▶ **TASK DESCRIPTION**
The lines to return are those below that contain the word "texttt".

▶ **EXERCISE DATA**
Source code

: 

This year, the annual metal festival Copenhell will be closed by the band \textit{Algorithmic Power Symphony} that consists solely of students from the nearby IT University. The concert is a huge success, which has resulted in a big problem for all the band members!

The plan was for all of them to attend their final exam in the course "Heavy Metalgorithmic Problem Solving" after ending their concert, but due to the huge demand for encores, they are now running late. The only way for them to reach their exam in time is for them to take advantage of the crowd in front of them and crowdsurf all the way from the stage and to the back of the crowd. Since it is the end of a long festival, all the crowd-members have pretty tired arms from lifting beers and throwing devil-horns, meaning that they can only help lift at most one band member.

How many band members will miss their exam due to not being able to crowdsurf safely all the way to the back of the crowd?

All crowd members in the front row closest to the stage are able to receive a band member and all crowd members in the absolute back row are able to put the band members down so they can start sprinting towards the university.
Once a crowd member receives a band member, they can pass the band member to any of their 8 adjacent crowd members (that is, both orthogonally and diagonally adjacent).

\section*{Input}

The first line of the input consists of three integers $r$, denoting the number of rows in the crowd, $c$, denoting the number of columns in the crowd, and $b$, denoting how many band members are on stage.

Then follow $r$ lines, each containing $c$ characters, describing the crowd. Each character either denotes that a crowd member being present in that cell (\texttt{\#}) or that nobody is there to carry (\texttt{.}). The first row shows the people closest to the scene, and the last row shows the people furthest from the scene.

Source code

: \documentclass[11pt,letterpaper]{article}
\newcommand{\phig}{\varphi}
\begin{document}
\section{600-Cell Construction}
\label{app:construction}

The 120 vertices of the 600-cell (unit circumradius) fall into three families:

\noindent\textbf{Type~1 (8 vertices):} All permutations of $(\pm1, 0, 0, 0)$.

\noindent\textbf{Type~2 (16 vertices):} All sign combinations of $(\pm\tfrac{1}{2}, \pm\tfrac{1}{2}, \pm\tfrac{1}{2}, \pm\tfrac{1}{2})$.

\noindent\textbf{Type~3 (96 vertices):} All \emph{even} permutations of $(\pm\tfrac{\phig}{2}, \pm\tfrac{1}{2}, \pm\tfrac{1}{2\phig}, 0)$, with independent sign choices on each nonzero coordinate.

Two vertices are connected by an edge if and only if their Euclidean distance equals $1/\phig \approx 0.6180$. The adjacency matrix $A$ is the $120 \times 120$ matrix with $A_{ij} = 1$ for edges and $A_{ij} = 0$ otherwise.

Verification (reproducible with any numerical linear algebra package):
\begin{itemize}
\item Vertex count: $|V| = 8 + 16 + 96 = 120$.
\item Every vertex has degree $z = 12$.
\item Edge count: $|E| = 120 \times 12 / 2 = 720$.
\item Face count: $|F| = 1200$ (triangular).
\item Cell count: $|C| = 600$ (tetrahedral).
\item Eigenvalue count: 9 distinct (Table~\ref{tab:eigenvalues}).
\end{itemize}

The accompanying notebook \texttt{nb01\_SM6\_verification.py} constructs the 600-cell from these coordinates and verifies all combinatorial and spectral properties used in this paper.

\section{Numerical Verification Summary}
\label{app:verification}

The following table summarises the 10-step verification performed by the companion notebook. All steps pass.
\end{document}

▶ **EXERCISE ANSWER**
Then follow $r$ lines, each containing $c$ characters, describing the crowd. Each character either denotes that a crowd member being present in that cell (\texttt{\#}) or that nobody is there to carry (\texttt{.}). The first row shows the people closest to the scene, and the last row shows the people furthest from the scene.
The accompanying notebook \texttt{nb01\_SM6\_verification.py} constructs the 600-cell from these coordinates and verifies all combinatorial and spectral properties used in this paper.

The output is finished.